> _Work item_
Print every record exactly, omitting all pictures.

> _Dataset extract_
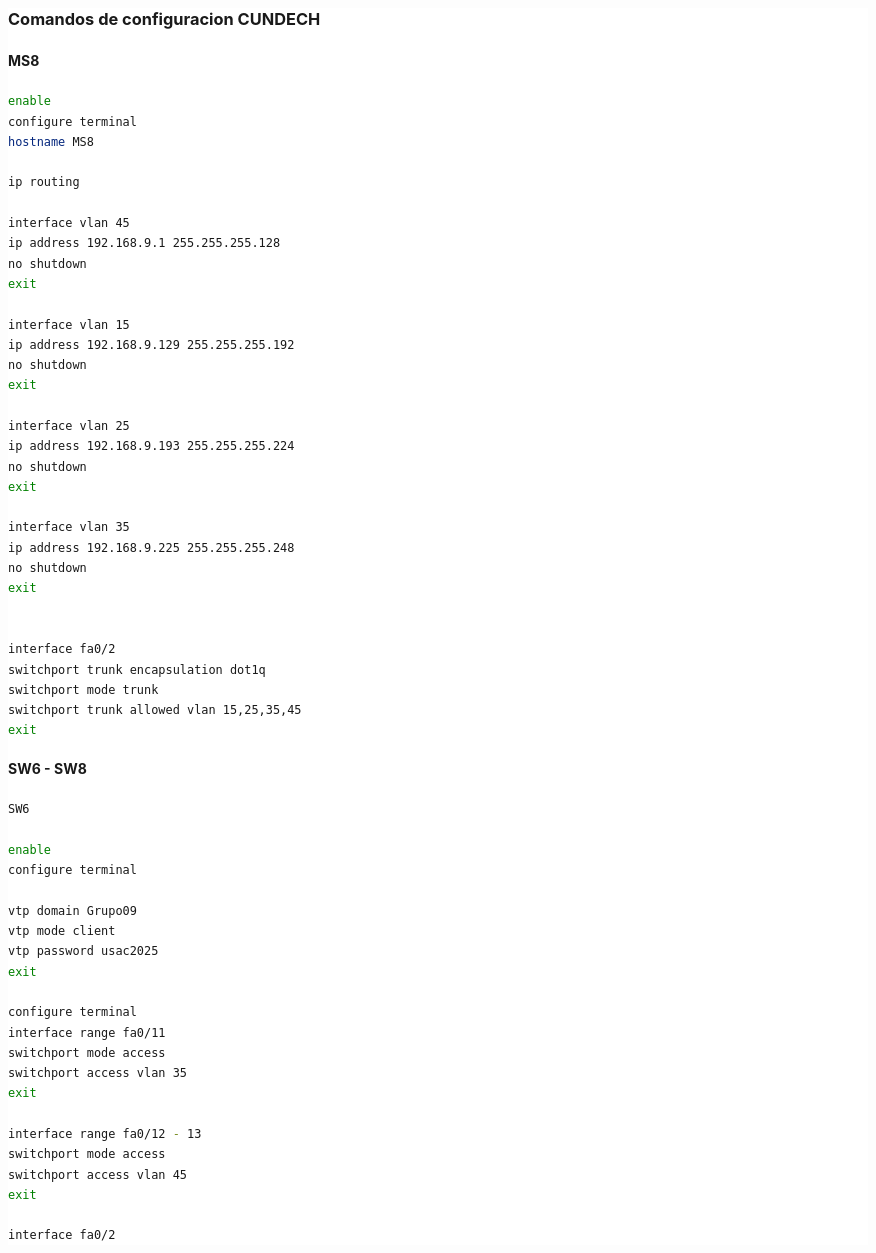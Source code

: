 ### Comandos de configuracion CUNDECH

#### MS8

```bash
enable
configure terminal
hostname MS8

ip routing  

interface vlan 45
ip address 192.168.9.1 255.255.255.128
no shutdown
exit

interface vlan 15
ip address 192.168.9.129 255.255.255.192
no shutdown
exit

interface vlan 25
ip address 192.168.9.193 255.255.255.224
no shutdown
exit

interface vlan 35
ip address 192.168.9.225 255.255.255.248
no shutdown
exit


interface fa0/2
switchport trunk encapsulation dot1q
switchport mode trunk
switchport trunk allowed vlan 15,25,35,45
exit
```

#### SW6 - SW8

```bash
SW6

enable
configure terminal

vtp domain Grupo09
vtp mode client
vtp password usac2025
exit

configure terminal
interface range fa0/11
switchport mode access
switchport access vlan 35
exit

interface range fa0/12 - 13
switchport mode access
switchport access vlan 45
exit

interface fa0/2
```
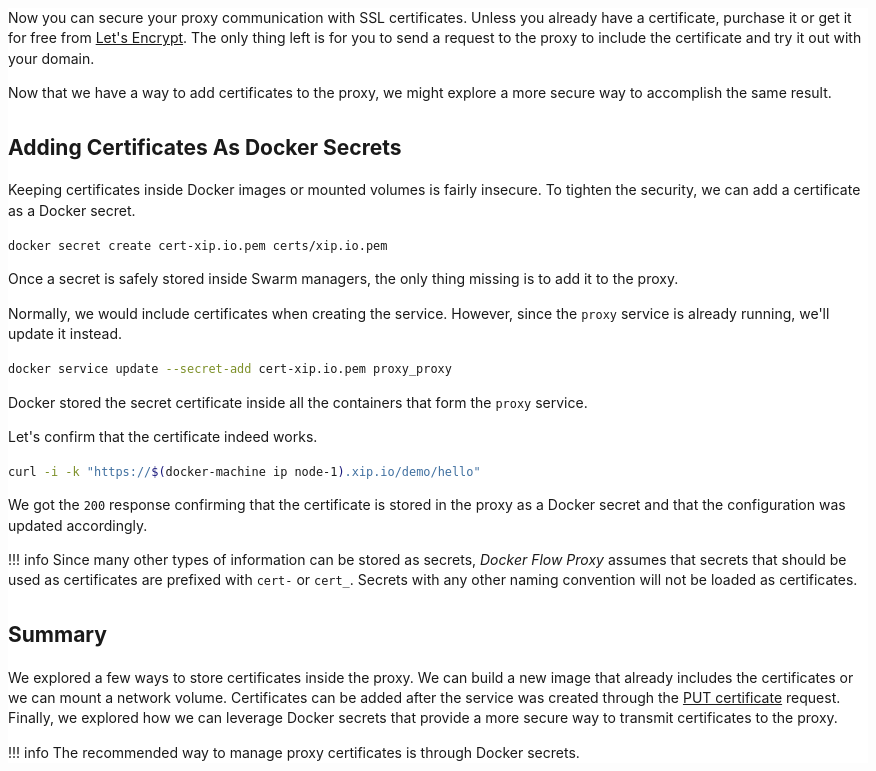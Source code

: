 Now you can secure your proxy communication with SSL certificates. Unless you already have a certificate, purchase it or get it for free from [Let's Encrypt](https://letsencrypt.org/). The only thing left is for you to send a request to the proxy to include the certificate and try it out with your domain.

Now that we have a way to add certificates to the proxy, we might explore a more secure way to accomplish the same result.

## Adding Certificates As Docker Secrets

Keeping certificates inside Docker images or mounted volumes is fairly insecure. To tighten the security, we can add a certificate as a Docker secret.

```bash
docker secret create cert-xip.io.pem certs/xip.io.pem
```

Once a secret is safely stored inside Swarm managers, the only thing missing is to add it to the proxy.

Normally, we would include certificates when creating the service. However, since the `proxy` service is already running, we'll update it instead.

```bash
docker service update --secret-add cert-xip.io.pem proxy_proxy
```

Docker stored the secret certificate inside all the containers that form the `proxy` service.

Let's confirm that the certificate indeed works.

```bash
curl -i -k "https://$(docker-machine ip node-1).xip.io/demo/hello"
```

We got the `200` response confirming that the certificate is stored in the proxy as a Docker secret and that the configuration was updated accordingly.

!!! info
    Since many other types of information can be stored as secrets, *Docker Flow Proxy* assumes that secrets that should be used as certificates are prefixed with `cert-` or `cert_`. Secrets with any other naming convention will not be loaded as certificates.

## Summary

We explored a few ways to store certificates inside the proxy. We can build a new image that already includes the certificates or we can mount a network volume. Certificates can be added after the service was created through the [PUT certificate](/usage/#put-certificate) request. Finally, we explored how we can leverage Docker secrets that provide a more secure way to transmit certificates to the proxy.


!!! info
    The recommended way to manage proxy certificates is through Docker secrets.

> _Reply_
Source code

: ### Comandos de configuracion CUNDECH

#### MS8

```bash
enable
configure terminal
hostname MS8

ip routing  

interface vlan 45
ip address 192.168.9.1 255.255.255.128
no shutdown
exit

interface vlan 15
ip address 192.168.9.129 255.255.255.192
no shutdown
exit

interface vlan 25
ip address 192.168.9.193 255.255.255.224
no shutdown
exit

interface vlan 35
ip address 192.168.9.225 255.255.255.248
no shutdown
exit


interface fa0/2
switchport trunk encapsulation dot1q
switchport mode trunk
switchport trunk allowed vlan 15,25,35,45
exit
```

#### SW6 - SW8

```bash
SW6

enable
configure terminal

vtp domain Grupo09
vtp mode client
vtp password usac2025
exit

configure terminal
interface range fa0/11
switchport mode access
switchport access vlan 35
exit

interface range fa0/12 - 13
switchport mode access
switchport access vlan 45
exit

interface fa0/2
```
Source code

: Now you can secure your proxy communication with SSL certificates. Unless you already have a certificate, purchase it or get it for free from [Let's Encrypt](https://letsencrypt.org/). The only thing left is for you to send a request to the proxy to include the certificate and try it out with your domain.

Now that we have a way to add certificates to the proxy, we might explore a more secure way to accomplish the same result.

## Adding Certificates As Docker Secrets

Keeping certificates inside Docker images or mounted volumes is fairly insecure. To tighten the security, we can add a certificate as a Docker secret.

```bash
docker secret create cert-xip.io.pem certs/xip.io.pem
```

Once a secret is safely stored inside Swarm managers, the only thing missing is to add it to the proxy.

Normally, we would include certificates when creating the service. However, since the `proxy` service is already running, we'll update it instead.

```bash
docker service update --secret-add cert-xip.io.pem proxy_proxy
```

Docker stored the secret certificate inside all the containers that form the `proxy` service.

Let's confirm that the certificate indeed works.

```bash
curl -i -k "https://$(docker-machine ip node-1).xip.io/demo/hello"
```

We got the `200` response confirming that the certificate is stored in the proxy as a Docker secret and that the configuration was updated accordingly.

!!! info
    Since many other types of information can be stored as secrets, *Docker Flow Proxy* assumes that secrets that should be used as certificates are prefixed with `cert-` or `cert_`. Secrets with any other naming convention will not be loaded as certificates.

## Summary

We explored a few ways to store certificates inside the proxy. We can build a new image that already includes the certificates or we can mount a network volume. Certificates can be added after the service was created through the [PUT certificate](/usage/#put-certificate) request. Finally, we explored how we can leverage Docker secrets that provide a more secure way to transmit certificates to the proxy.


!!! info
    The recommended way to manage proxy certificates is through Docker secrets.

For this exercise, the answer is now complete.